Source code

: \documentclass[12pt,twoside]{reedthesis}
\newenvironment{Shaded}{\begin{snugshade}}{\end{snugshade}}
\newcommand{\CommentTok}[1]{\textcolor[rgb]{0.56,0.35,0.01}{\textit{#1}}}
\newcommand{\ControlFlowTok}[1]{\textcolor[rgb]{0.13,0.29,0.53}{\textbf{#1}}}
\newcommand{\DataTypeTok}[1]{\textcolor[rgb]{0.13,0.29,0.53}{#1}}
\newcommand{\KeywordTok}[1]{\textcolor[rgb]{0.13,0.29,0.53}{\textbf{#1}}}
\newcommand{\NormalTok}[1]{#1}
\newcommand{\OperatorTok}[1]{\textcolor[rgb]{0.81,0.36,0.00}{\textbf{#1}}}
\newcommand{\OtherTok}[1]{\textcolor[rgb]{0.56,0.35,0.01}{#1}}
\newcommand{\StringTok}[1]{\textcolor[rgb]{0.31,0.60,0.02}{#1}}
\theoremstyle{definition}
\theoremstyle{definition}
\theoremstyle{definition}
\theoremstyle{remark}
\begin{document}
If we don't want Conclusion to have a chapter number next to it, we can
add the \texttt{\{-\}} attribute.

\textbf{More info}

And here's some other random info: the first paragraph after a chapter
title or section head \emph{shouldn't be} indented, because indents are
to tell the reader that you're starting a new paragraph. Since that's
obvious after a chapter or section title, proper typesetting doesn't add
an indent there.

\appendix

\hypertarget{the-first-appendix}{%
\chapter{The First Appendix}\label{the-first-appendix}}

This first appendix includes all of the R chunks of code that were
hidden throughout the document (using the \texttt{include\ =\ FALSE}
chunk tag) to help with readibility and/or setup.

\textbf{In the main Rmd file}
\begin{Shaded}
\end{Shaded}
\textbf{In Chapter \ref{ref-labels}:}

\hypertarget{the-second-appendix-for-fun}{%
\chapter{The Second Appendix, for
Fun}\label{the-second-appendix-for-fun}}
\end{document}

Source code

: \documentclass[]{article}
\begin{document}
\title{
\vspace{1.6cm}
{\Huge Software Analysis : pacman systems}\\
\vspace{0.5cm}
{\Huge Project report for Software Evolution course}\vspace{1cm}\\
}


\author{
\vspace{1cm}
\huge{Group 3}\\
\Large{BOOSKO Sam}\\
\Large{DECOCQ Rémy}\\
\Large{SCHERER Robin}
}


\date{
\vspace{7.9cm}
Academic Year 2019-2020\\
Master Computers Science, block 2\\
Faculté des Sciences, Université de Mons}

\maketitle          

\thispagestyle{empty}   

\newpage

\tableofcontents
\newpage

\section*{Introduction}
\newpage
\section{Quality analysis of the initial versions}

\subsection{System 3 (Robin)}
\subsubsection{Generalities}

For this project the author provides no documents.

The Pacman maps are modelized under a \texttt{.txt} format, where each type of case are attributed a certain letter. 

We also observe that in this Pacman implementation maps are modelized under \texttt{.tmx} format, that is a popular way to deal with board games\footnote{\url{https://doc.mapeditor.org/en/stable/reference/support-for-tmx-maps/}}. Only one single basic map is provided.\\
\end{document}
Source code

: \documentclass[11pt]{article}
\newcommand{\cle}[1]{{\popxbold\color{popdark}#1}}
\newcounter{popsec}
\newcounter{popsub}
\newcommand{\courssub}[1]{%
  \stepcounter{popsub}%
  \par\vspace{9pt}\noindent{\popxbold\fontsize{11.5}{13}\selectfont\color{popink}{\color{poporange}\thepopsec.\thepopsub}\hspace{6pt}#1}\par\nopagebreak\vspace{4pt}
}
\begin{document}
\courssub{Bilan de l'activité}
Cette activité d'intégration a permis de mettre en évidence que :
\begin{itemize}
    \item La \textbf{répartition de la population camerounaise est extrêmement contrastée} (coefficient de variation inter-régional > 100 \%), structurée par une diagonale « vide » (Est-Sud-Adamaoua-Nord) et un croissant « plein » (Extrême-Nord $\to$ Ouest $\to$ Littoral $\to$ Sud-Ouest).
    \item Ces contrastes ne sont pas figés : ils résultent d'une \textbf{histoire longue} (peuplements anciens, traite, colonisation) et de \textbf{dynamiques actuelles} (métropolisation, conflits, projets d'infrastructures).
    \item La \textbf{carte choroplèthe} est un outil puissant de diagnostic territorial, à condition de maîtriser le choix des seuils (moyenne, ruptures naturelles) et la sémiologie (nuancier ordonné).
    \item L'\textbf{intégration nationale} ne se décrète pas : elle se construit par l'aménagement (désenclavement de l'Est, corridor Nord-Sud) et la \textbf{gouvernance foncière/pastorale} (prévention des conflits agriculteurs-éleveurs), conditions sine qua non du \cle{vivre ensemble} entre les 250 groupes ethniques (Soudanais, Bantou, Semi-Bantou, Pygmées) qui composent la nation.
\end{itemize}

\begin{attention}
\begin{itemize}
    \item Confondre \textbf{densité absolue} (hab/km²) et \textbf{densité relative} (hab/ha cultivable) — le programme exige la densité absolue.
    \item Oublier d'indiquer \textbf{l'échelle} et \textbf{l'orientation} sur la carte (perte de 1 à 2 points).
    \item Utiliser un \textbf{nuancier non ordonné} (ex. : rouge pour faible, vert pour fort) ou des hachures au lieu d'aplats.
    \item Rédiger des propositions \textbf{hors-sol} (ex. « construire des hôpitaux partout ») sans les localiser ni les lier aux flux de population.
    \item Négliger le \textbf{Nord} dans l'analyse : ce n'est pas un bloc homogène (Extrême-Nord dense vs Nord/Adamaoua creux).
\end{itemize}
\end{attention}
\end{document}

*AIM OF THE EXERCISE*.
If a line in the listing has "Software" in it, report that line.

*EXERCISE RESPONSE*.
{\Huge Software Analysis : pacman systems}\\
{\Huge Project report for Software Evolution course}\vspace{1cm}\\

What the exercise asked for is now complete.